Harsh Weather Tools Help Birdlife & Other Wildlife

Here’s some tips to make your garden and home environment protective and welcoming during the harsh winter weather:

1. Leave a brush pile, a loose collection of fallen sticks and branches, on the edges of your yard or near your bird feeders to provide a safe place for birds to roost overnight or retreat into if they see a predator.

2. Save the fall cleanup for spring. Fallen leaves are nature’s mulch. Rake them into your landscaped beds where they protect your soil and return their nutrients to it, and provide shelter for wintering fireflies, butterflies, toads and turtles.
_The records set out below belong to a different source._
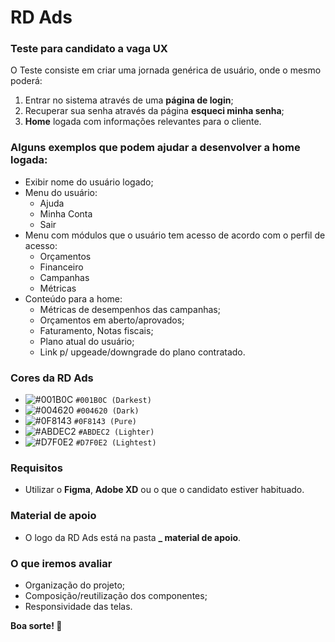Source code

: # RD Ads

### Teste para candidato a vaga UX

O Teste consiste em criar uma jornada genérica de usuário, onde o mesmo poderá:

1. Entrar no sistema através de uma **página de login**;
2. Recuperar sua senha através da página **esqueci minha senha**;
3. **Home** logada com informações relevantes para o cliente.

### Alguns exemplos que podem ajudar a desenvolver a home logada:

- Exibir nome do usuário logado;
- Menu do usuário:
    - Ajuda
    - Minha Conta
    - Sair
- Menu com módulos que o usuário tem acesso de acordo com o perfil de acesso:
    - Orçamentos
    - Financeiro
    - Campanhas
    - Métricas
- Conteúdo para a home:
    - Métricas de desempenhos das campanhas;
    - Orçamentos em aberto/aprovados;
    - Faturamento, Notas fiscais;
    - Plano atual do usuário;
    - Link p/ upgeade/downgrade do plano contratado.

### Cores da RD Ads
- ![#001B0C](https://placehold.co/15x15/001B0C/001B0C.png) `#001B0C (Darkest)`
- ![#004620](https://placehold.co/15x15/004620/004620.png) `#004620 (Dark)`
- ![#0F8143](https://placehold.co/15x15/0F8143/0F8143.png) `#0F8143 (Pure)`
- ![#ABDEC2](https://placehold.co/15x15/ABDEC2/ABDEC2.png) `#ABDEC2 (Lighter)`
- ![#D7F0E2](https://placehold.co/15x15/D7F0E2/D7F0E2.png) `#D7F0E2 (Lightest)`

### Requisitos
- Utilizar o **Figma**, **Adobe XD** ou o que o candidato estiver habituado.

### Material de apoio
- O logo da RD Ads está na pasta **_ material de apoio**.

### O que iremos avaliar
- Organização do projeto;
- Composição/reutilização dos componentes;
- Responsividade das telas.

**Boa sorte! 🤞**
Birds and small mammals will search through the leaves for food, too.

3. Don’t cut down any native long grasses or wildflowers with seed-heads. Birds like to hang out in clumps of long grass during the day time for safety, and the seed heads on your native flowers serve as natural bird feeders all winter. Native bees also hibernate inside the larger flower stems.

4. Keep feeders and seed accessible throughout the winter. Make sure you clear snow from the tops of platform feeders and clear an area on the ground where you can scatter seed for ground-feeding species such as juncos, sparrows, and doves.

5. Keep your feeders clean and filled with fresh seed. Keep seed dry with a weather guard. When birdseed gets wet, it may begin to spoil or become moldy, which is detrimental to the health of wild birds.

6. Consider putting out some high energy foods such as suet and mealworms. Their high fat and protein content gives birds a much-needed energy boost to make it through cold winter nights.

7. Provide extra high-quality food in bad weather as this is when birds need food most. Keep some extra feeders and seed on hand incase a winter storm moves into your area.

8. Provide plenty of water. In the winter, dehydration can be a big problem for birds since most water sources are frozen. A heated birdbath or a deicer in your birdbath ensures you the best activity on the block! Birds also need water to preen their feathers correctly and insulate them well, which keeps birds warm. Remember to also keep the birdbath clean and filled with fresh water.

9. Position shelters- nestbox and bird house openings away from windy areas or primarily south to take advantage of the winter sun.

10. Protect shelters from predators- Use baffles to keep predators such as raccoons and squirrels from climbing posts.

And of course, the bonus - you will be rewarding yourself with the benefit of watching beautiful birds all winter!